I’m a photographer and because I am, I take a lot of precautions to ensure images are securely saved. I save the raw files (images straight from the memory card), I save the DNG files (digital negatives), and I save the final edits (the pictures after I’m done editing them.)
Those images are saved onto an external hard drive. Then, those images get backed up onto another external hard drive. My iPhone photos get backed up to the iCloud and to my dropbox account. I haven’t been able to commit myself to delete my Facebook account (I always just deactivate it) because I haven’t backed up all the photos that I have uploaded onto Facebook, otherwise, Facebook would not be a part of my life.
In essence, I’m preserving my personal history for whoever may be interested in my life long after I’m gone; presumptive, yes.
When I journal, I note the date, the time, and the location of where I am writing. I do this so that when I look back to read an entry I can fully envision how I felt, and see what was going on in my life then. I save receipts for expensive electronics, limited-edition sneakers, books, and other things that have some sort of value; sentimental and monetary. It provides me with a nice reminder of a certain day of my life when I come across it down the road.
I’ve realized that I like to document everything that I do, see, and eat (without knowing it, you may also.)
There was a time when I don’t know if I didn’t care, but I never asked to hear stories of my mom and dad from when they were growing up. I never asked them what their lives were like before me nor, did they ever really share any stories themselves willingly; maybe it’s a cultural thing.
However, now that I’m older with both a niece and a nephew, and realizing that they are 2nd generation born in America, I now find myself asking for those stories from my mom. Stories for my sister and me to share with her kids. I want to be able to preserve our family’s history by passing down these accounts to my niece and nephew and maybe one day for my own kids. I hope that then, these legacies keep getting passed down from generation to generation.

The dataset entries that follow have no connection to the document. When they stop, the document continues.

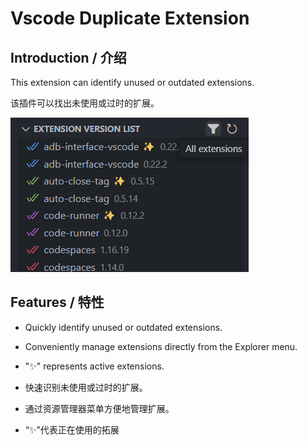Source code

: # Vscode Duplicate Extension

## Introduction / 介绍

This extension can identify unused or outdated extensions.

该插件可以找出未使用或过时的扩展。

![preview](images/preview.png)

## Features / 特性

- Quickly identify unused or outdated extensions.
- Conveniently manage extensions directly from the Explorer menu.
- "✨" represents active extensions.

- 快速识别未使用或过时的扩展。
- 通过资源管理器菜单方便地管理扩展。
- “✨”代表正在使用的拓展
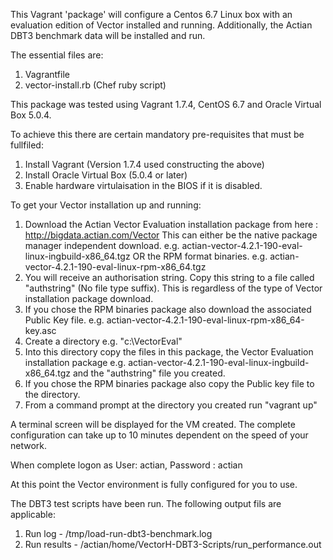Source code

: This Vagrant 'package' will configure a Centos 6.7 Linux box with an evaluation edition of Vector installed and running. Additionally, the Actian DBT3 benchmark data will be installed and run.

The essential files are:

1. Vagrantfile
2. vector-install.rb (Chef ruby script)

This package was tested using Vagrant 1.7.4, CentOS 6.7 and Oracle Virtual Box 5.0.4.

To achieve this there are certain mandatory pre-requisites that must be fullfiled:

1. Install Vagrant (Version 1.7.4 used constructing the above)
2. Install Oracle Virtual Box (5.0.4 or later) 
3. Enable hardware virtulaisation in the BIOS if it is disabled.

To get your Vector installation up and running:

1. Download the Actian Vector Evaluation installation package from here : http://bigdata.actian.com/Vector
   This can either be the native package manager independent download.
       e.g. actian-vector-4.2.1-190-eval-linux-ingbuild-x86_64.tgz
   OR the RPM format binaries.
       e.g. actian-vector-4.2.1-190-eval-linux-rpm-x86_64.tgz
2. You will receive an authorisation string. Copy this string to a file called "authstring" (No file type suffix). This is regardless of the type of Vector installation package download.
3. If you chose the RPM binaries package also download the associated Public Key file.
       e.g. actian-vector-4.2.1-190-eval-linux-rpm-x86_64-key.asc
4. Create a directory e.g. "c:\VectorEval"
5. Into this directory copy the files in this package, the Vector Evaluation installation package e.g. actian-vector-4.2.1-190-eval-linux-ingbuild-x86_64.tgz and the "authstring" file you created.
6. If you chose the RPM binaries package also copy the Public key file to the directory.
7. From a command prompt at the directory you created run "vagrant up"

A terminal screen will be displayed for the VM created.
The complete configuration can take up to 10 minutes dependent on the speed of your network.

When complete logon as User: actian, Password : actian

At this point the Vector environment is fully configured for you to use. 

The DBT3 test scripts have been run. The following output fils are applicable:

1. Run log - /tmp/load-run-dbt3-benchmark.log
2. Run results - /actian/home/VectorH-DBT3-Scripts/run_performance.out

It’s because of that, I feel it’s important to document everything. We’re all individuals and unique in our own rights. We all have walked down different paths in life from one another. Themes may be the same, but the journeys are always different. I feel it’s not our responsibility how future generations choose to use our stories, whether for learning purposes or out of pure curiosity, that’s up to them to decide. But who are we to withhold that option from them?
In reality, social media has turned into one big archive of our lives. It’s a documentation of the food we ate, the words we said, the outings we had, the vacations we spent, the people we’ve loved, the people we’ve lost, the babies we birthed, the birthdays we celebrated, and the list goes on.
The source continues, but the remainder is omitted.